Denver District Attorney Beth McCann has refused to press charges against the man who murdered Elias Armstrong over a car. She refuses to release 911 tapes or any audio of the encounter and she even refuses to provide the name of the vigilante so that the Armstrong family could pursue a civil lawsuit. It was announced at this event that the family believes they have learned the identity of the gunman and have officially pressed charges. Beth McCann has sent her message loud and clear: She’s not interested in justice for the Armstrong family. Like so many before her, Denver’s top law enforcement officer has announced that white property is more valuable than Black lives.
The Armstrong family has a long, multi-generational history with racist violence, often at the hands of police. Elias’ older brother, Torrence, was killed by Westminster police just a few months prior to Elias. Elias’ father, Thomas, is still seeking justice for an incident in 2005 in which Denver PD left him in a coma after a vicious beating and torture. Naturally, many members of the family believe that they have been specifically targeted for violence by Denver police and those acting on their behalf. “If you want to become a serial killer, become a Denver police officer because you’ll get away with it every time,” said Thomas Armstrong.
The Denver-Aurora Community Action Committee, an organization that fights against racist and political repression in Denver and its largest suburb, have noticed a pattern of DA McCann denying justice to the victims of racist violence. This is especially true in the case of racist police violence such as the mass shooting committed by Denver PD last July which injured seven. Beth McCann was quick to press charges on one of the victims in that shooting, 21-year-old Jordan Waddy, but passed the buck to a grand jury to decide the fate of the three officers who recklessly shot into a crowd. Only one of those officers has been charged.
Belinda Wray’s son, Mark Wray Jr., was killed by an Denver Regional Transit District bus under a number of suspicious circumstances but DA McCann closed the case only 45 minutes after Mark’s death. Wray told the crowd, “My son deserves the truth! This city deserves the truth! I’m not scared and I’m gonna take this to the end!” The DA’s repeated attempts to push cases under the rug and deny justice to families of horrible crimes prompted some demonstrators to carry signs referring to her as “Cover-up McCann.”

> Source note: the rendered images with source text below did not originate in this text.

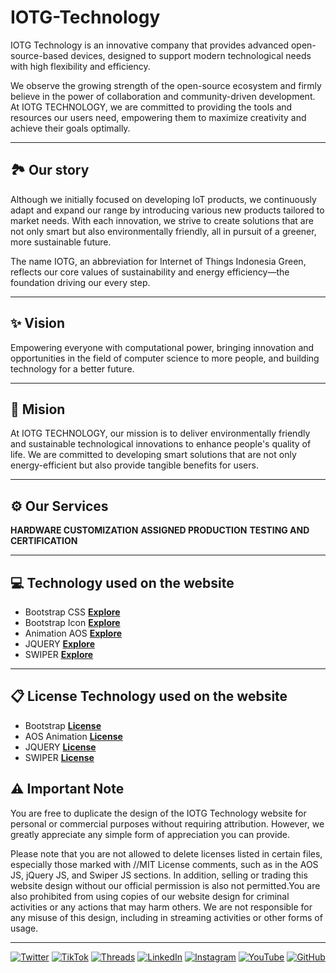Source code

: # IOTG-Technology
IOTG Technology is an innovative company that provides advanced open-source-based devices, designed to support modern technological needs with high flexibility and efficiency.

We observe the growing strength of the open-source ecosystem and firmly believe in the power of collaboration and community-driven development. At IOTG TECHNOLOGY, we are committed to providing the tools and resources our users need, empowering them to maximize creativity and achieve their goals optimally.

---
## 🏞️ Our story
Although we initially focused on developing IoT products, we continuously adapt and expand our range by introducing various new products tailored to market needs. With each innovation, we strive to create solutions that are not only smart but also environmentally friendly, all in pursuit of a greener, more sustainable future.

The name IOTG, an abbreviation for Internet of Things Indonesia Green, reflects our core values of sustainability and energy efficiency—the foundation driving our every step.

---
## ✨ Vision
Empowering everyone with computational power, bringing innovation and opportunities in the field of computer science to more people, and building technology for a better future.

---
## 🎯 Mision
At IOTG TECHNOLOGY, our mission is to deliver environmentally friendly and sustainable technological innovations to enhance people's quality of life. We are committed to developing smart solutions that are not only energy-efficient but also provide tangible benefits for users.

---
## ⚙️ Our Services
**HARDWARE CUSTOMIZATION**
**ASSIGNED PRODUCTION**
**TESTING AND CERTIFICATION**

---
## 💻 Technology used on the website
- Bootstrap CSS **[Explore](https://getbootstrap.com/)**
- Bootstrap Icon **[Explore](https://icons.getbootstrap.com/)**
- Animation AOS **[Explore](https://michalsnik.github.io/aos/)**
- JQUERY **[Explore](https://jquery.com/)**
- SWIPER **[Explore](https://swiperjs.com/)**

---
## 📋 License Technology used on the website
- Bootstrap **[License](https://getbootstrap.com/docs/4.0/about/license/)**
- AOS Animation **[License](https://github.com/michalsnik/aos/blob/next/LICENSE)**
- JQUERY **[License](https://jquery.com/license/)**
- SWIPER **[License](https://github.com/nolimits4web/swiper/blob/master/LICENSE)**

## ⚠️ Important Note
You are free to duplicate the design of the IOTG Technology website for personal or commercial purposes without requiring attribution. However, we greatly appreciate any simple form of appreciation you can provide.

Please note that you are not allowed to delete licenses listed in certain files, especially those marked with //MIT License comments, such as in the AOS JS, jQuery JS, and Swiper JS sections. In addition, selling or trading this website design without our official permission is also not permitted.You are also prohibited from using copies of our website design for criminal activities or any actions that may harm others. We are not responsible for any misuse of this design, including in streaming activities or other forms of usage.

---
<div align="center">
  
[![Twitter](https://img.shields.io/badge/Twitter-aqua?style=for-the-badge&logo=twitter&logoColor=black)](https://x.com/IOTGTechnology)
[![TikTok](https://img.shields.io/badge/TikTok-black?style=for-the-badge&logo=tiktok&logoColor=aqua)](https://tiktok.com/@yourusername)
[![Threads](https://img.shields.io/badge/Threads-aqua?style=for-the-badge&logo=threads&logoColor=black)](https://threads.net/@yourusername)
[![LinkedIn](https://img.shields.io/badge/LinkedIn-black?style=for-the-badge&logo=linkedin&logoColor=aqua)](https://linkedin.com/in/yourusername)
[![Instagram](https://img.shields.io/badge/Instagram-aqua?style=for-the-badge&logo=instagram&logoColor=black)](https://instagram.com/yourusername)
[![YouTube](https://img.shields.io/badge/YouTube-black?style=for-the-badge&logo=youtube&logoColor=aqua)](https://youtube.com/yourusername)
[![GitHub](https://img.shields.io/badge/GitHub-aqua?style=for-the-badge&logo=github&logoColor=black)](https://github.com/IOTGTechnology)

</div>
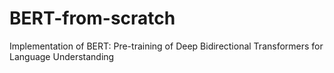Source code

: # BERT-from-scratch
Implementation of BERT: Pre-training of Deep Bidirectional Transformers for Language Understanding
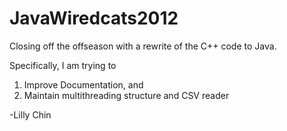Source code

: JavaWiredcats2012
=================
Closing off the offseason with a rewrite of the C++ code to Java.

Specifically, I am trying to 
1) Improve Documentation, and 
2) Maintain multithreading structure and CSV reader

-Lilly Chin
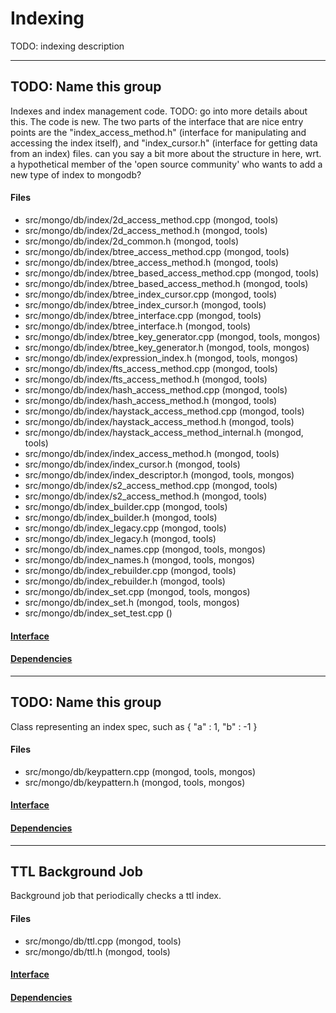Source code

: # Indexing
TODO: indexing description


-------------

## TODO: Name this group
Indexes and index management code. TODO: go into more details about this. The code is new.  The two parts of the interface that are nice entry points are the "index\_access\_method.h"  (interface for manipulating and accessing the index itself), and "index\_cursor.h" (interface for  getting data from an index) files.   can you say a bit more about the structure in here, wrt. a hypothetical   member of the 'open source community' who wants to add a new type of   index to mongodb?

#### Files
- src/mongo/db/index/2d\_access\_method.cpp   (mongod, tools)
- src/mongo/db/index/2d\_access\_method.h   (mongod, tools)
- src/mongo/db/index/2d\_common.h   (mongod, tools)
- src/mongo/db/index/btree\_access\_method.cpp   (mongod, tools)
- src/mongo/db/index/btree\_access\_method.h   (mongod, tools)
- src/mongo/db/index/btree\_based\_access\_method.cpp   (mongod, tools)
- src/mongo/db/index/btree\_based\_access\_method.h   (mongod, tools)
- src/mongo/db/index/btree\_index\_cursor.cpp   (mongod, tools)
- src/mongo/db/index/btree\_index\_cursor.h   (mongod, tools)
- src/mongo/db/index/btree\_interface.cpp   (mongod, tools)
- src/mongo/db/index/btree\_interface.h   (mongod, tools)
- src/mongo/db/index/btree\_key\_generator.cpp   (mongod, tools, mongos)
- src/mongo/db/index/btree\_key\_generator.h   (mongod, tools, mongos)
- src/mongo/db/index/expression\_index.h   (mongod, tools, mongos)
- src/mongo/db/index/fts\_access\_method.cpp   (mongod, tools)
- src/mongo/db/index/fts\_access\_method.h   (mongod, tools)
- src/mongo/db/index/hash\_access\_method.cpp   (mongod, tools)
- src/mongo/db/index/hash\_access\_method.h   (mongod, tools)
- src/mongo/db/index/haystack\_access\_method.cpp   (mongod, tools)
- src/mongo/db/index/haystack\_access\_method.h   (mongod, tools)
- src/mongo/db/index/haystack\_access\_method\_internal.h   (mongod, tools)
- src/mongo/db/index/index\_access\_method.h   (mongod, tools)
- src/mongo/db/index/index\_cursor.h   (mongod, tools)
- src/mongo/db/index/index\_descriptor.h   (mongod, tools, mongos)
- src/mongo/db/index/s2\_access\_method.cpp   (mongod, tools)
- src/mongo/db/index/s2\_access\_method.h   (mongod, tools)
- src/mongo/db/index\_builder.cpp   (mongod, tools)
- src/mongo/db/index\_builder.h   (mongod, tools)
- src/mongo/db/index\_legacy.cpp   (mongod, tools)
- src/mongo/db/index\_legacy.h   (mongod, tools)
- src/mongo/db/index\_names.cpp   (mongod, tools, mongos)
- src/mongo/db/index\_names.h   (mongod, tools, mongos)
- src/mongo/db/index\_rebuilder.cpp   (mongod, tools)
- src/mongo/db/index\_rebuilder.h   (mongod, tools)
- src/mongo/db/index\_set.cpp   (mongod, tools, mongos)
- src/mongo/db/index\_set.h   (mongod, tools, mongos)
- src/mongo/db/index\_set\_test.cpp   ()

#### [Interface](interface/0)

#### [Dependencies](dependencies/0)

-------------

## TODO: Name this group
Class representing an index spec, such as { "a" : 1, "b" : -1 }

#### Files
- src/mongo/db/keypattern.cpp   (mongod, tools, mongos)
- src/mongo/db/keypattern.h   (mongod, tools, mongos)

#### [Interface](interface/1)

#### [Dependencies](dependencies/1)

-------------

## TTL Background Job
Background job that periodically checks a ttl index.

#### Files
- src/mongo/db/ttl.cpp   (mongod, tools)
- src/mongo/db/ttl.h   (mongod, tools)

#### [Interface](interface/2)

#### [Dependencies](dependencies/2)
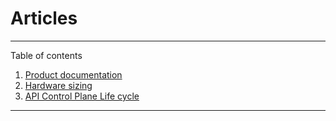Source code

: # Articles

***

Table of contents

1. [Product documentation](documentation/README.md)
2. [Hardware sizing](architecture/hw-sizing.md)
3. [API Control Plane Life cycle](api_control_plane_lifecycle/README.md)

***

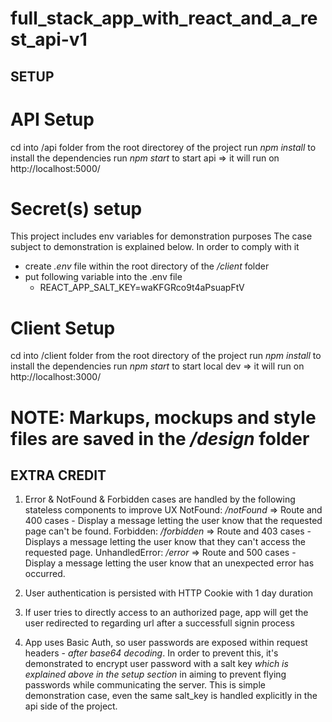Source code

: # full_stack_app_with_react_and_a_rest_api-v1

## SETUP
# API Setup
cd into /api folder from the root directorey of the project
run *npm install* to install the dependencies
run *npm start* to start api => it will run on http://localhost:5000/

# Secret(s) setup
This project includes env variables for demonstration purposes
The case subject to demonstration is explained below. In order to comply with it
- create *.env* file within the root directory of the */client* folder
- put following variable into the .env file
  - REACT_APP_SALT_KEY=waKFGRco9t4aPsuapFtV

# Client Setup
cd into /client folder from the root directory of the project
run *npm install* to install the dependencies
run *npm start* to start local dev => it will run on http://localhost:3000/

# NOTE: Markups, mockups and style files are saved in the */design* folder

## EXTRA CREDIT
1. Error & NotFound & Forbidden cases are handled by the following stateless components to improve UX
NotFound: */notFound* => Route and 400 cases - Display a message letting the user know that the requested page can't be found.
Forbidden: */forbidden* => Route and 403 cases - Displays a message letting the user know that they can't access the requested page.
UnhandledError: */error* => Route and 500 cases - Display a message letting the user know that an unexpected error has occurred.

2. User authentication is persisted with HTTP Cookie with 1 day duration
3. If user tries to directly access to an authorized page, app will get the user redirected to regarding url after a successfull signin process
4. App uses Basic Auth, so user passwords are exposed within request headers - *after base64 decoding*. In order to prevent this, it's demonstrated to encrypt user password with a salt key *which is explained above in the setup section* in aiming to prevent flying passwords while communicating the server. This is simple demonstration case, even the same salt_key is handled explicitly in the api side of the project.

The Armstrong family is demanding that District Attorney McCann confirm the identity of the dangerous man who killed their son, the 911 calls associated with the incident, all video footage and audio associated with the incident, and a full, independent investigation into the events of that evening. They want murder charges as well as several state and federal weapons charges pressed against the vigilante. They also want legislators to pass a law, which they would like to be called “Elias’ Law,” which forbids people from taking matters into their own hands when attempting to recover stolen vehicles. In the case of 16-year-old Torrence Armstrong, the family demands bodycam footage of the incident which has still not been released. Finally, the family demands the creation of a Civilian Police Accountability Council which would provide communities with genuine, democratic control over how they are policed.